■ **Exercise requirements**
Copy each line of the entries below that contains the string "https".

■ **Extracted records**

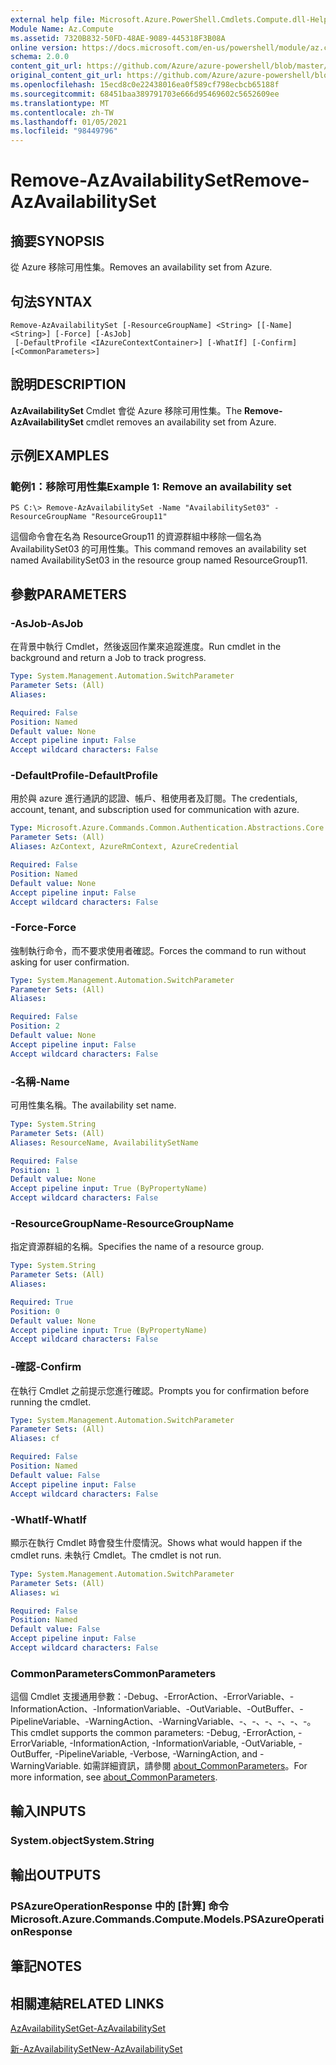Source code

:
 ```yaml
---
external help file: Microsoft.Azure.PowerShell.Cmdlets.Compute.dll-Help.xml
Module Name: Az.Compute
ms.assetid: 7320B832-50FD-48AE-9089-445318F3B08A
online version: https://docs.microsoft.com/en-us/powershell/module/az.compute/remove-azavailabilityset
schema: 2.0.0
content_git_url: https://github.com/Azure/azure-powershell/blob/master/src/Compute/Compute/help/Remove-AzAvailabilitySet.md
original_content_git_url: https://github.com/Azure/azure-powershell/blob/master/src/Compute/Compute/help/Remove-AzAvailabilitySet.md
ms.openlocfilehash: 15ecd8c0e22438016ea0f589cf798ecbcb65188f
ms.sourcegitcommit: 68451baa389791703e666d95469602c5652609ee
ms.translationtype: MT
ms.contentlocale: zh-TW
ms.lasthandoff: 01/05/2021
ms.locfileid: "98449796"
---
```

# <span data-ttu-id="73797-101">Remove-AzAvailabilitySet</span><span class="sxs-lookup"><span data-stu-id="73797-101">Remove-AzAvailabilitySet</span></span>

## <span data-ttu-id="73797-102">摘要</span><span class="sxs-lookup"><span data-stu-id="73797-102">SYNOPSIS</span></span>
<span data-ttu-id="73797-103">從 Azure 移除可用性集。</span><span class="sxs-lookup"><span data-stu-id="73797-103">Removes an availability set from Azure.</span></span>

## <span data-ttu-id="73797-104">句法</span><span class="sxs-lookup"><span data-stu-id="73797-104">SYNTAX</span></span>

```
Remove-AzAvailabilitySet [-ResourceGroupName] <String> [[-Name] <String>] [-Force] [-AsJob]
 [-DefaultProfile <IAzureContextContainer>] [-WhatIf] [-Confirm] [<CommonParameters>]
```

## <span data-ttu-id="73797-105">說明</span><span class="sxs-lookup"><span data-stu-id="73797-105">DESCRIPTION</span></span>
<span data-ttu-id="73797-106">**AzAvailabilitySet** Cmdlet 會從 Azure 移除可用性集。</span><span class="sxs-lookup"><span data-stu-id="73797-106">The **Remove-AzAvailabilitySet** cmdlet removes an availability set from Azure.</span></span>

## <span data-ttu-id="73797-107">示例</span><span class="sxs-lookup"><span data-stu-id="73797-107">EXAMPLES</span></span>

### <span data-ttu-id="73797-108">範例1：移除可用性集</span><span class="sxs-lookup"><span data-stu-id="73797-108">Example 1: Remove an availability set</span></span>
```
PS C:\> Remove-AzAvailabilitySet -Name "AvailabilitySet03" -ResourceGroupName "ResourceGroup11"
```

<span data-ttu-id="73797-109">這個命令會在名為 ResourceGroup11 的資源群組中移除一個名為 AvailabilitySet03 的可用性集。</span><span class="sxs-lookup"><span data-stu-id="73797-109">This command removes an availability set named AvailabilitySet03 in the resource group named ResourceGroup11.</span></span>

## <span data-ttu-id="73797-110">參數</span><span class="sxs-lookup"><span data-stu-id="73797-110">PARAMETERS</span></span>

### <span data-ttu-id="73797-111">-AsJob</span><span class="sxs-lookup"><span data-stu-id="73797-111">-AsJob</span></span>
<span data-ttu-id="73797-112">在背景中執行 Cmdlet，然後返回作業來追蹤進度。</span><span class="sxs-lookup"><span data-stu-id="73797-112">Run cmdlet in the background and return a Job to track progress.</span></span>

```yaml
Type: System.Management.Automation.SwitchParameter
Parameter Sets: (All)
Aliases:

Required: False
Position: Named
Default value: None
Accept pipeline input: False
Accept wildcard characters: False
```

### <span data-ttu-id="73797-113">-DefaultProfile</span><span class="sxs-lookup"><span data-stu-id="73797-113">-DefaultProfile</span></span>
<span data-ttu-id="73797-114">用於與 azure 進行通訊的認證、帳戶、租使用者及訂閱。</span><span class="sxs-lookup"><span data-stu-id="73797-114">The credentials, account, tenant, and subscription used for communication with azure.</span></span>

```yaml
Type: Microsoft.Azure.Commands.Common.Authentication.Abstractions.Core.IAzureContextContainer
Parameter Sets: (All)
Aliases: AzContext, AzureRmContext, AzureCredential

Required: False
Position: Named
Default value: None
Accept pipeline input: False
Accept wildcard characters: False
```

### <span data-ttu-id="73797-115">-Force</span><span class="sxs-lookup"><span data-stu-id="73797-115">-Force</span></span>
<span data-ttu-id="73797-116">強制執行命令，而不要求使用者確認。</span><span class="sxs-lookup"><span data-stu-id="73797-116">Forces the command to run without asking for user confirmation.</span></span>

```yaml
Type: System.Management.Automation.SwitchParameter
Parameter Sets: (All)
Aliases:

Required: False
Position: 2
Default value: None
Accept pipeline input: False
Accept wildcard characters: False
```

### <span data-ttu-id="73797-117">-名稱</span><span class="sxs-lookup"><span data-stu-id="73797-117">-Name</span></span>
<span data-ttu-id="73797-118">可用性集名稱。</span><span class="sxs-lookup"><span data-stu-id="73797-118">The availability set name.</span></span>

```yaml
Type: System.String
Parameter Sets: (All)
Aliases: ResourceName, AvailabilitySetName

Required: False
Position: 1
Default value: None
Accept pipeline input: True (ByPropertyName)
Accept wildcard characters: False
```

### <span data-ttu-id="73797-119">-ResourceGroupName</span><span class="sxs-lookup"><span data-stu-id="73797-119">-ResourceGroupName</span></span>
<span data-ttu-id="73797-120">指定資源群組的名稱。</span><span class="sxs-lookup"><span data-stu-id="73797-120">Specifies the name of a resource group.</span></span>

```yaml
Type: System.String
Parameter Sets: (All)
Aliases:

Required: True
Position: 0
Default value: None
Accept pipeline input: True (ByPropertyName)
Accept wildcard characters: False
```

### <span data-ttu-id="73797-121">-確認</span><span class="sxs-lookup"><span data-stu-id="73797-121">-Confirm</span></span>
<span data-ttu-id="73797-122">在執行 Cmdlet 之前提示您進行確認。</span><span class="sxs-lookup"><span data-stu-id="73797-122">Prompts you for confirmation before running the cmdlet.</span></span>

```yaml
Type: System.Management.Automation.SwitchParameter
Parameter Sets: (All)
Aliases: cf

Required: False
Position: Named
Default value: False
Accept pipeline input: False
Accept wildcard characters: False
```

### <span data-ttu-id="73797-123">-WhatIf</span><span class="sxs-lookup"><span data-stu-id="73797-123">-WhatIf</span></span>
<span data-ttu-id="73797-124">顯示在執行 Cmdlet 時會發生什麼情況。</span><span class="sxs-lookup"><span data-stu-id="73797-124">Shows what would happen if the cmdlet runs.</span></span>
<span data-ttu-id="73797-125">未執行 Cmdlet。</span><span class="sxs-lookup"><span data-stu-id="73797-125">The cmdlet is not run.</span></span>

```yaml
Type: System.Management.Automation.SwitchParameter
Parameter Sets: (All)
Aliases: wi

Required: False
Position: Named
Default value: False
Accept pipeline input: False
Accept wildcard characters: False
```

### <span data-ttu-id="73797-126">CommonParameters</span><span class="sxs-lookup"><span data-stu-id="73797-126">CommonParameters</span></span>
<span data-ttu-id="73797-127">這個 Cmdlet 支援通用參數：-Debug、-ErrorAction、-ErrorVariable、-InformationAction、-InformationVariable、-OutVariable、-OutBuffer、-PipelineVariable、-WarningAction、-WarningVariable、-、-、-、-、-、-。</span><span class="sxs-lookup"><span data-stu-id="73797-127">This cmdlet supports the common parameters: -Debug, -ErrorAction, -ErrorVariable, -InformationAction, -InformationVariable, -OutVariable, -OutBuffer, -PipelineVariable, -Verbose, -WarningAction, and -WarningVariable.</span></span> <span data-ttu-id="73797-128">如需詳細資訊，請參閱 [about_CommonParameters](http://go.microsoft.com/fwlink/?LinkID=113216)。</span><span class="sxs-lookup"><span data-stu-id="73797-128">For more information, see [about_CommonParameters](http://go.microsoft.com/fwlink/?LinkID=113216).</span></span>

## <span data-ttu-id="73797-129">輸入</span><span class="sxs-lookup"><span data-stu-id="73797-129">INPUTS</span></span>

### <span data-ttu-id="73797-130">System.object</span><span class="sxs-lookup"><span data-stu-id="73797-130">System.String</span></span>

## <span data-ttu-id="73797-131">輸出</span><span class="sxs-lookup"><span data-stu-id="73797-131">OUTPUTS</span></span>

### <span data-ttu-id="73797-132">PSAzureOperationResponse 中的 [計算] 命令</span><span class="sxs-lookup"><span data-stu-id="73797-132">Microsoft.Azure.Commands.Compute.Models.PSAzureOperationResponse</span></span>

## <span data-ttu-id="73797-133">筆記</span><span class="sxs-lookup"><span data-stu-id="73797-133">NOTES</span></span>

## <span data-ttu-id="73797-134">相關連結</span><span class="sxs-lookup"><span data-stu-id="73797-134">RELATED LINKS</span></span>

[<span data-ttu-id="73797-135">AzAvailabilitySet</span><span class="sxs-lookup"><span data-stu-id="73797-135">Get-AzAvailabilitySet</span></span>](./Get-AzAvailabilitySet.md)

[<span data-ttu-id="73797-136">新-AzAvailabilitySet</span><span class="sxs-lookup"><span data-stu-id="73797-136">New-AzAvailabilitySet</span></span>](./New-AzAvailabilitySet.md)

■ **Task answer**
online version: https://docs.microsoft.com/en-us/powershell/module/az.compute/remove-azavailabilityset
content_git_url: https://github.com/Azure/azure-powershell/blob/master/src/Compute/Compute/help/Remove-AzAvailabilitySet.md
original_content_git_url: https://github.com/Azure/azure-powershell/blob/master/src/Compute/Compute/help/Remove-AzAvailabilitySet.md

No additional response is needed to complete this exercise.